# DATA EXCERPTS:
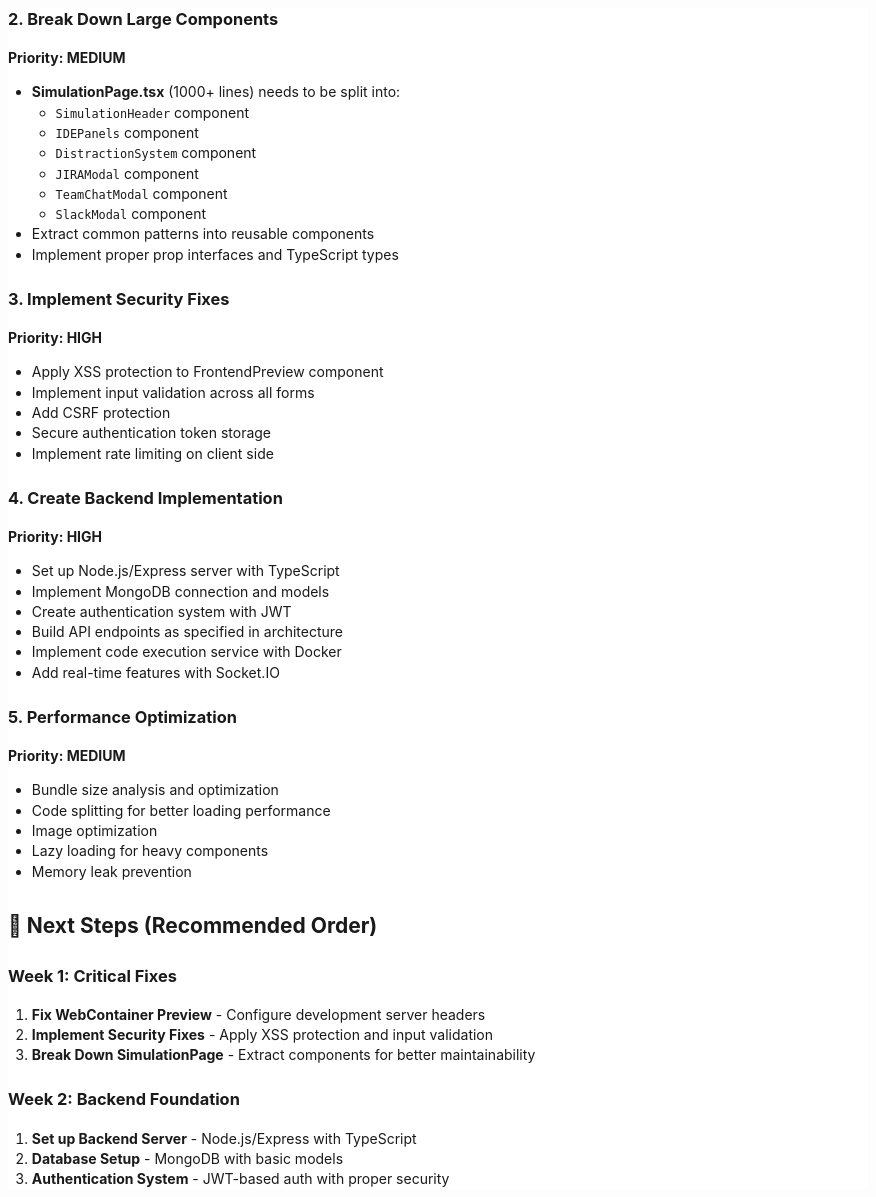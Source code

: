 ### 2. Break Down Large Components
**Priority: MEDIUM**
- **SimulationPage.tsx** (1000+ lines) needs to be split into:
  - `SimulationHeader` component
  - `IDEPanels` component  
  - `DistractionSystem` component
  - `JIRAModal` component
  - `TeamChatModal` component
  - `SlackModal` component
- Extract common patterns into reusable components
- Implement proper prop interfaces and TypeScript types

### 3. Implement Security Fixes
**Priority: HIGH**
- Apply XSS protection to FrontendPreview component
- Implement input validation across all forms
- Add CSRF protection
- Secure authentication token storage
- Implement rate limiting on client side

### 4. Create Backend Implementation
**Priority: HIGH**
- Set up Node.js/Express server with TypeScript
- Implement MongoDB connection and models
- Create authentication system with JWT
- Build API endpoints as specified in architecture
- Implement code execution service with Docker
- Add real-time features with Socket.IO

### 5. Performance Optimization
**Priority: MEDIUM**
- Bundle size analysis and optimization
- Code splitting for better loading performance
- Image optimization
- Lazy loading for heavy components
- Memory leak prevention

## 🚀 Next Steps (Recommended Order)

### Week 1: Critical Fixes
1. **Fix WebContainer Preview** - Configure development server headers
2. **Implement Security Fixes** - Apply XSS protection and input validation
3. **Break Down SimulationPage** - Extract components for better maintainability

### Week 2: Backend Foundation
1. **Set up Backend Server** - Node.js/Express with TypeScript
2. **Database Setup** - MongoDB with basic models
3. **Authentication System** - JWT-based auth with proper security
...
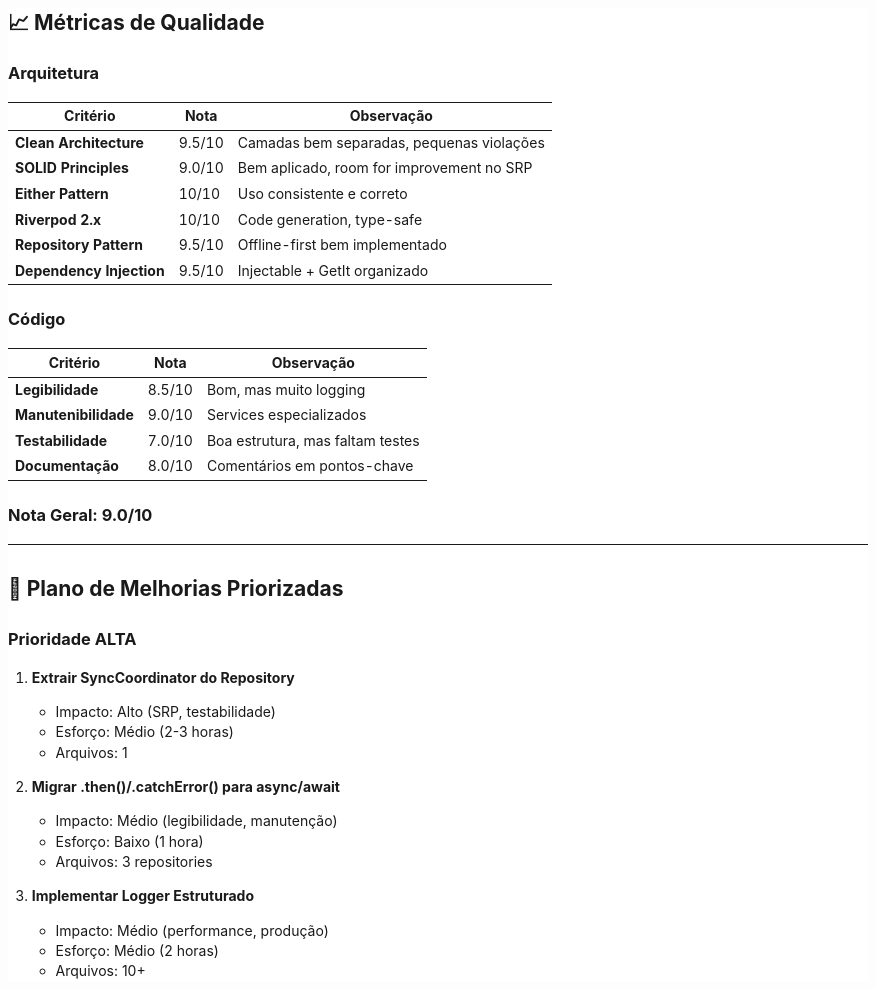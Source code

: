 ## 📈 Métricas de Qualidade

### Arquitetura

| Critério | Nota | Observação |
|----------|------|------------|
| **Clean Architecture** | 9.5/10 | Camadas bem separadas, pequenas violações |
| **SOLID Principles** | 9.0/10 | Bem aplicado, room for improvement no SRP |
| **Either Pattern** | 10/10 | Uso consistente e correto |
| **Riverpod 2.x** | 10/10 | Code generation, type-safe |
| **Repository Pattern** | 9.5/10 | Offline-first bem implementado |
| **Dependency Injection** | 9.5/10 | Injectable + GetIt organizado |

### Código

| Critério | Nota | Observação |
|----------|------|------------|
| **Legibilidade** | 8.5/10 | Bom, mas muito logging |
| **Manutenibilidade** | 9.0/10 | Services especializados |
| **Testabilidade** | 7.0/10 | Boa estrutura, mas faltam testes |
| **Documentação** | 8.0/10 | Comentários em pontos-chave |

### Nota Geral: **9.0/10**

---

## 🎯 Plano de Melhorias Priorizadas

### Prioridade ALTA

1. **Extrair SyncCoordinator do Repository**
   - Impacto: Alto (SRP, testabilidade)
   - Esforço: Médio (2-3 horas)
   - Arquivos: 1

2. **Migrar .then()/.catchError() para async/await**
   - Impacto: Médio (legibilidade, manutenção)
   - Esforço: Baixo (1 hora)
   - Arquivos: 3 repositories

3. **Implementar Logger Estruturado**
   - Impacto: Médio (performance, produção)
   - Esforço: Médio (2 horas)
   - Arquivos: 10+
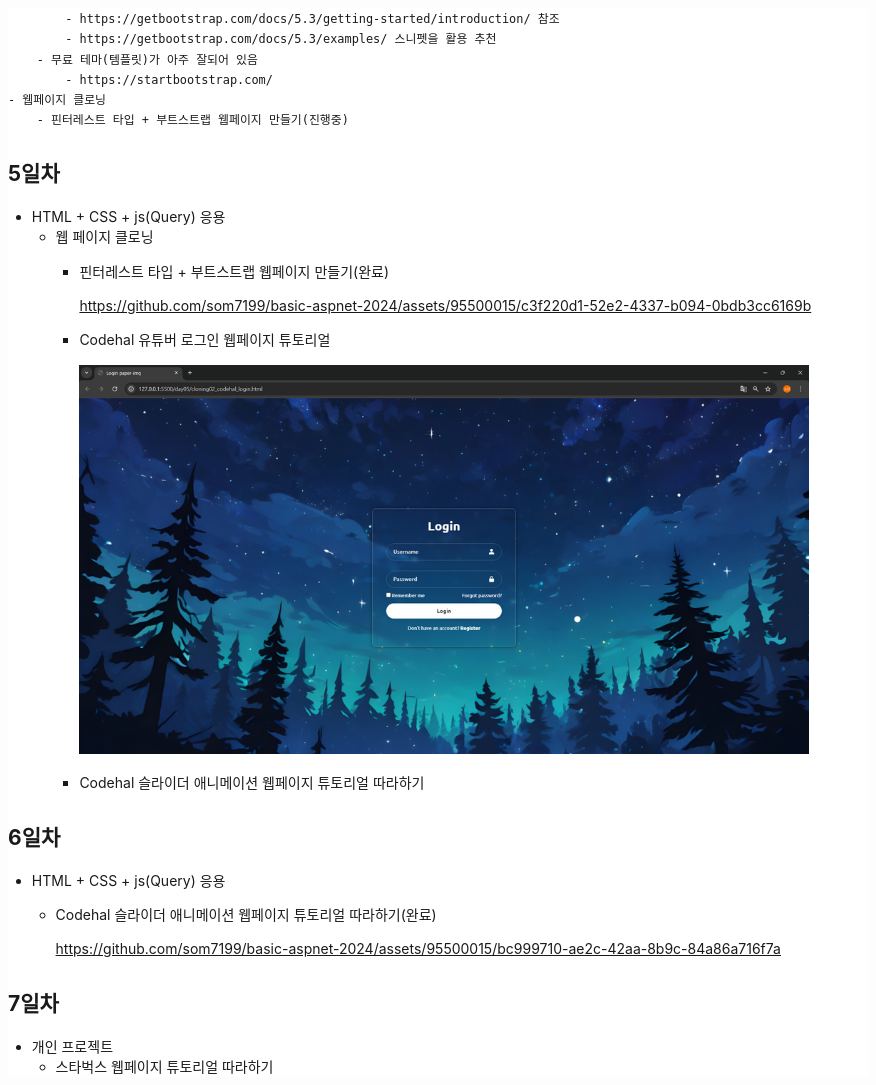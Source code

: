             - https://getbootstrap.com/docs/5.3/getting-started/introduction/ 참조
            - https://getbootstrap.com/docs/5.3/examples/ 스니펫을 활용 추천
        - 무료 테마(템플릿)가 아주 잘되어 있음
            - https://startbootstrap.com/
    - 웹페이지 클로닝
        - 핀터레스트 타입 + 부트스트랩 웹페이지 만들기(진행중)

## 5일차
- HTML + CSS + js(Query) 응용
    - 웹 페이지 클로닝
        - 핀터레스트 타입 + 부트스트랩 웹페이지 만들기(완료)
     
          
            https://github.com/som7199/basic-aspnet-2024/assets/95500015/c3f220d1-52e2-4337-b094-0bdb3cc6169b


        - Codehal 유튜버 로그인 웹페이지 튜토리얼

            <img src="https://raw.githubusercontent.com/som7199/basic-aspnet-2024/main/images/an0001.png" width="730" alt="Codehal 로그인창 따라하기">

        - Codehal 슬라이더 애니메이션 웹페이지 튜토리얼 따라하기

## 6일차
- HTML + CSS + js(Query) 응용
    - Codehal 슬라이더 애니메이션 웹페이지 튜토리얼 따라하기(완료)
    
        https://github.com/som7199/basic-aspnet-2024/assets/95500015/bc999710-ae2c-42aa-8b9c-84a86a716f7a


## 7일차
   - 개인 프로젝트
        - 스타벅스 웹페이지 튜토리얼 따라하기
...
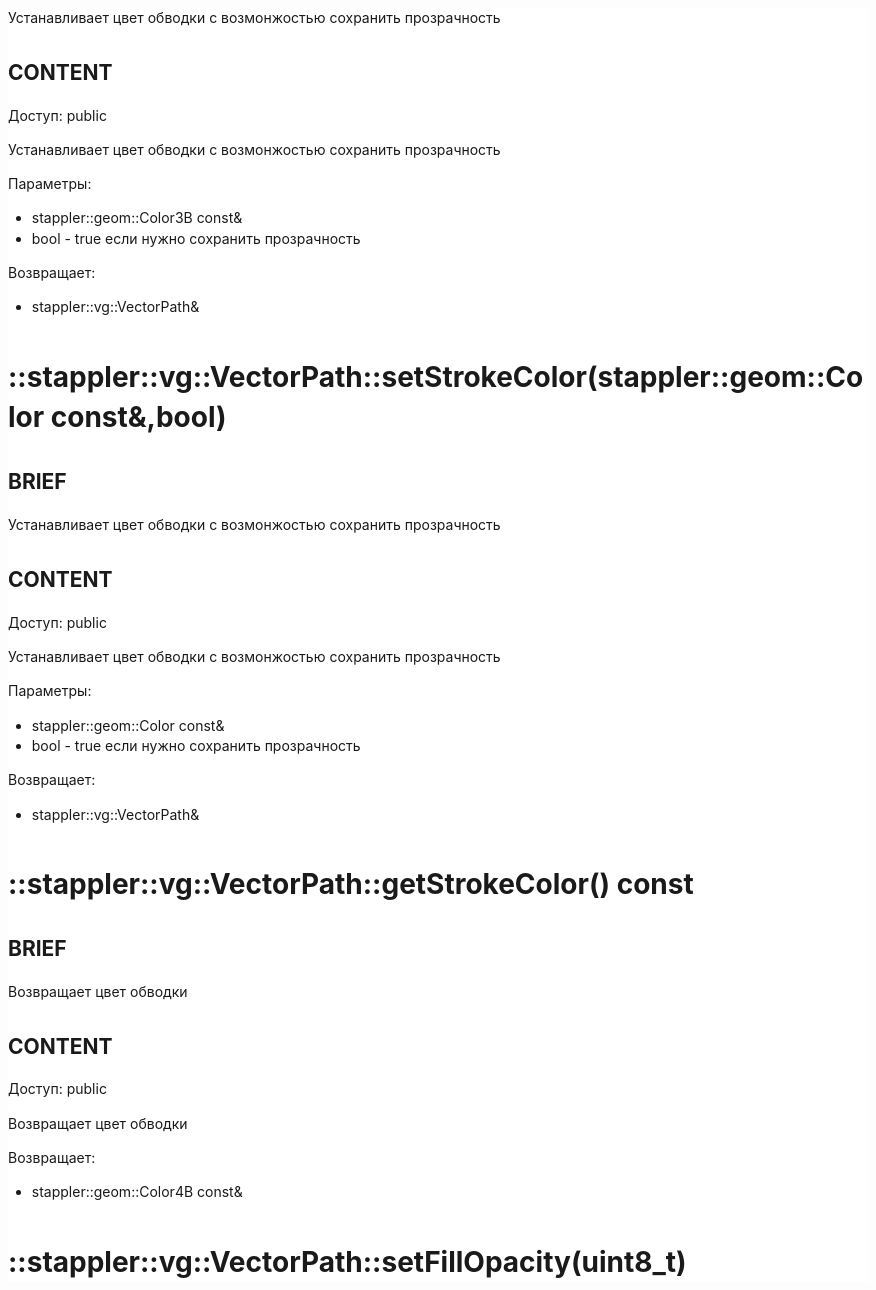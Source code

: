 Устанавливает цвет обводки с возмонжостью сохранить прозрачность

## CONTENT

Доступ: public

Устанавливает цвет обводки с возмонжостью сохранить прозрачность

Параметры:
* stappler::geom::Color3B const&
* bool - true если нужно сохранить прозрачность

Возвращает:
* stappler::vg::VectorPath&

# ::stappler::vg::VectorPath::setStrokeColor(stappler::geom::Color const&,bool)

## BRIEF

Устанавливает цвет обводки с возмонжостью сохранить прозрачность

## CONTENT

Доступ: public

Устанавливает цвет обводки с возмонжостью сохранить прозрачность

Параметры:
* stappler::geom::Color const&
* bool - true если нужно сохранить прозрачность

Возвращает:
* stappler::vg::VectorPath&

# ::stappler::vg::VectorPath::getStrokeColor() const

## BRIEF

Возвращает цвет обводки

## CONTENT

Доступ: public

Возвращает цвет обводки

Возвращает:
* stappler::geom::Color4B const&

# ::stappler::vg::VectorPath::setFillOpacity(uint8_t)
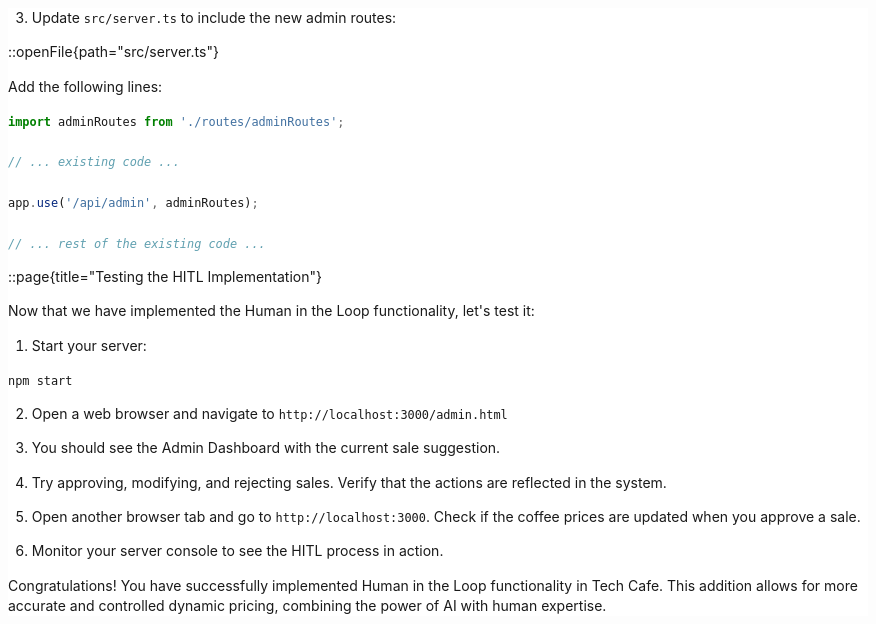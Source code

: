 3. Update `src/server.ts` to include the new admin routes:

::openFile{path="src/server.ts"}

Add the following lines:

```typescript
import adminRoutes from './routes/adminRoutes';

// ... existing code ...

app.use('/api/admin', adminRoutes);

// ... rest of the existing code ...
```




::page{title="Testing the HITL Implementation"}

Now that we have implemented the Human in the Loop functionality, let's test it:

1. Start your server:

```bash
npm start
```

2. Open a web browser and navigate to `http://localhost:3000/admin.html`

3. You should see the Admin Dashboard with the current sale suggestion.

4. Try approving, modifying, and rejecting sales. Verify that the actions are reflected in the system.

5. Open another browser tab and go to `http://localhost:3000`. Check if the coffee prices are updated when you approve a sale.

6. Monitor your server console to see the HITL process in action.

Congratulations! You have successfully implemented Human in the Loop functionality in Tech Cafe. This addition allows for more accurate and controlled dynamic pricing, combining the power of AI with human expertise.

# REQUIRED WORK:
Filter the entries and keep only the lines holding "Human".

# YOUR RESPONSE:
Now that we have implemented the Human in the Loop functionality, let's test it:
Congratulations! You have successfully implemented Human in the Loop functionality in Tech Cafe. This addition allows for more accurate and controlled dynamic pricing, combining the power of AI with human expertise.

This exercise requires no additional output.